#### THE PROBLEM
Where an entry contains an image, skip the image and print the rest exactly.
========
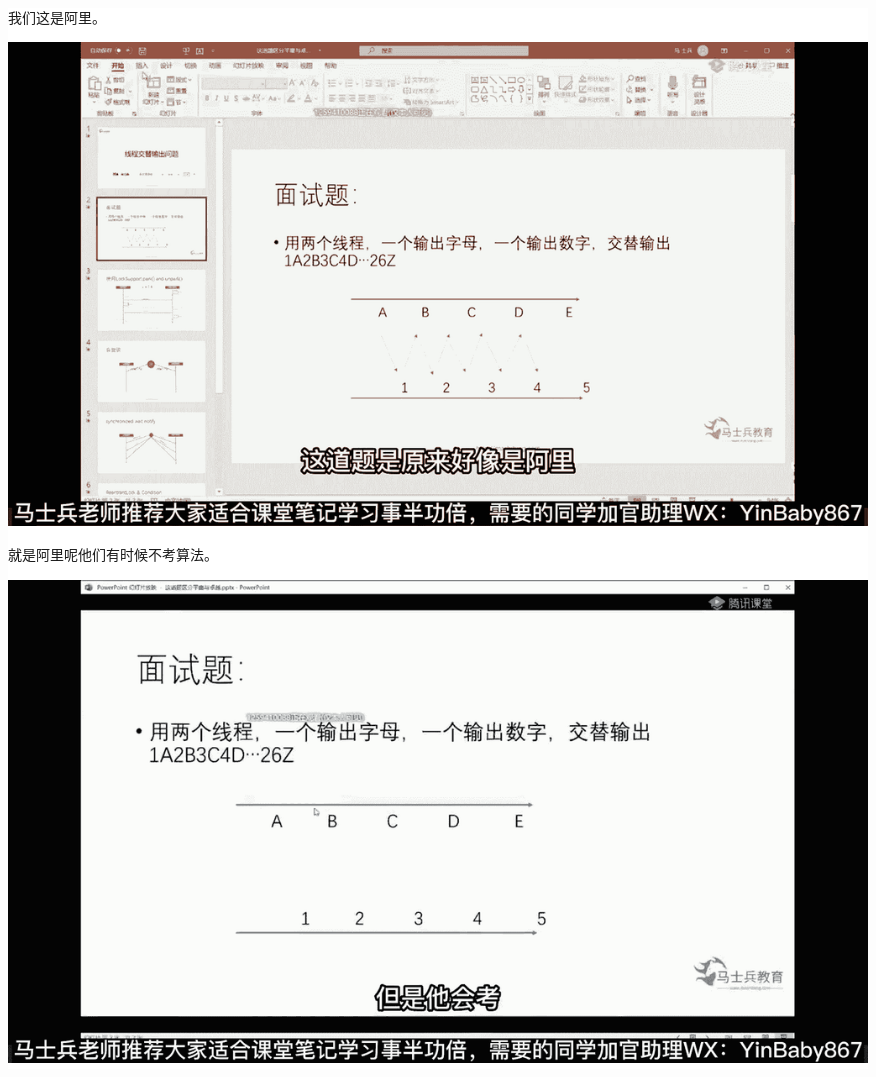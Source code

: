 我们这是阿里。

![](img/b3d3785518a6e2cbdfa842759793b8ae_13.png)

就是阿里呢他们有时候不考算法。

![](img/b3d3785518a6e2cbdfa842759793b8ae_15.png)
========
#### SOLVED PROBLEM
Source code

: 我们这是阿里。

![](img/b3d3785518a6e2cbdfa842759793b8ae_13.png)

就是阿里呢他们有时候不考算法。

![](img/b3d3785518a6e2cbdfa842759793b8ae_15.png)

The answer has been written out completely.